Other judges, though approaching the issue from a somewhat different perspective, have perceived the inequity of the result reached by the district court. See Wollman v. Gross, 637 F.2d 544, 550-55 (8th Cir. 1980) (Adams, J., dissenting); 646 F.2d 1306 (1981) (Lay, Bright, McMillian and Arnold, JJ., dissenting from denial of rehearing en banc). Indeed, the result reached by the district court is so unjust and so contrary to congressional intent that a similar case would not be dismissed in the Second and Tenth Circuits.4 In Kelley v. United States, 568 F.2d 259 (2d Cir. 1978), the court held that when a claimant institutes suit against *1006a government employee in a state court within .the time limited by state law, it is unnecessary .to determine whether the action accrued at a date later than the accident. Timely institution of the suit in a state court precludes dismissal even though the administrative claim is filed more than two years after the accident. 568 F.2d at 262 — 68.5 See also Henderson v. United States, 429 F.2d 588 (10th Cir. 1970). Kelley and Henderson reach the proper result on the basis of logical reasoning that is consistent with the legislative history. In some respects, their rationale is preferable to the reasons assigned in this dissent.

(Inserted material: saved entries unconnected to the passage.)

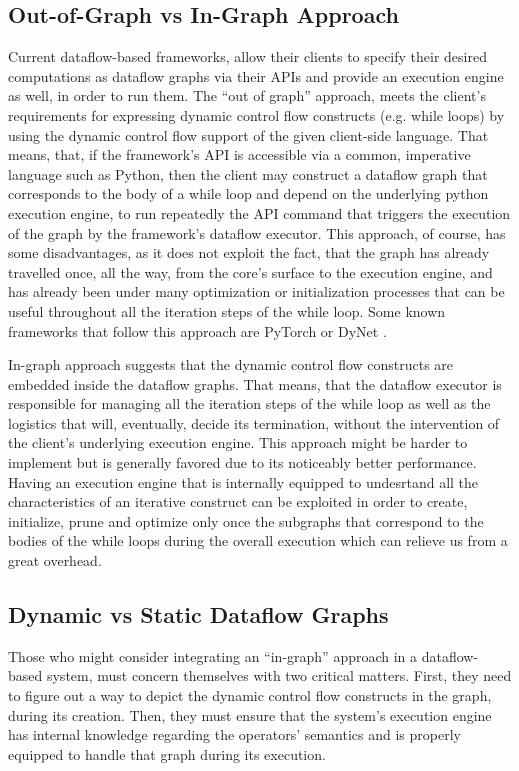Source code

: \documentclass[ack,preface]{dithesis}
\begin{document}
    \subsection{Out-of-Graph vs In-Graph Approach}
Current dataflow-based frameworks, allow their clients to specify their desired computations as dataflow graphs via their APIs and provide an execution engine as well, in order to run them. The “out of graph” approach, meets the client’s requirements for expressing dynamic control flow constructs (e.g. while loops) by using the dynamic control flow support of the given client-side language. That means, that, if the framework’s API is accessible via a common, imperative language such as Python, then the client may construct a dataflow graph that corresponds to the body of a while loop and depend on the underlying python execution engine, to run repeatedly the API command that triggers the execution of the graph by the framework’s dataflow executor. This approach, of course, has some disadvantages, as it does not exploit the fact, that the graph has already travelled once, all the way, from the core’s surface to the execution engine, and has already been under many optimization or initialization processes that can be useful throughout all the iteration steps of the while loop.
Some known frameworks that follow this approach are  PyTorch \cite{Paszke2017} or DyNet  \cite{ Neubig2017DyNetTD}.

In-graph approach suggests that the dynamic control flow constructs are embedded inside the dataflow graphs. That means, that the dataflow executor is responsible for managing all the iteration steps of the while loop as well as the logistics that will, eventually, decide its termination, without the intervention of the client’s underlying execution engine.
This approach might be harder to implement but is generally favored due to its noticeably better performance.  \cite{Yu:2018} Having an execution engine that is internally equipped to undesrtand all the characteristics of an iterative construct can be exploited in order to create, initialize, prune and optimize only once the subgraphs that correspond to the bodies of  the while loops during the overall execution which can relieve us from a great overhead.

    \subsection{Dynamic vs Static Dataflow Graphs}
Those who might consider integrating an “in-graph” approach in a dataflow-based system, must concern themselves with two critical matters. First, they need to figure out a way to depict the dynamic control flow constructs in the graph, during its creation. Then, they must ensure that  the system’s execution engine has internal knowledge regarding the operators' semantics and is properly equipped to handle that graph during its execution.
\end{document}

Nevertheless, I believe that Kubrick, which was decided after Kelley and Henderson, provides adequate, authoritative precedent for reversing the district court and reinstating Wilkinson’s action.6

. Wilkinson v. Gray, 523 F.Supp. 372 (E.D.Va.1981).

. In Kubrick, the Court went on to hold that accrual is not postponed until the claimant learns that the injury was negligently inflicted. 444 U.S. at 123, 100 S.Ct. at 360. Adhering to Kubrick, I do not suggest that accrual should be deferred until Wilkinson knew or in the exercise of reasonable care should have known that Gray acted negligently while engaged in the government’s business.

. The cities and counties adjacent to Hampton Roads have an exceptionally large number of naval and other government personnel.

. It also appears that a similar case would not be dismissed in the Seventh Circuit. See McGowan v. Williams, 623 F.2d 1239 (7th Cir. 1980), which approves Whistler v. United States, 252 F.Supp. 913 (N.D.Ind.1966). McGowan also cautions that Steele v. United States, 599 F.2d 823 (7th Cir. 1979), on which the Wollman majority and the district court relied, does not pertain to actions governed by the Drivers’ Act. See 623 F.2d at 1243.

. In the district court and on appeal, Wilkinson relied on Kelley. The district court mistakenly, I believe, considered that Kelley was inapposite on the ground that there the government had lulled the plaintiff into a false sense of security. See 523 F.Supp. at 376. Kelley, however, was not decided on the basis that the government lulled the claimant into a false sense of security. Although the court of appeals referred to this description of the government’s conduct by the district court, see 568 F.2d at 262, it did not predicate its decision on this theory of estoppel. See 568 F.2d at 262-68.

. Kubrick, it should also be noted, was decided three years after Miller v. United States, 418 F.Supp. 373 (D.Minn.1976), which is the single authority cited in opposition to the concept of “accrual” that Kubrick explains. Lacking the benefit of Kubrick, the Miller court quite understandably erred, and its ruling, I believe, is no longer acceptable as sound precedent.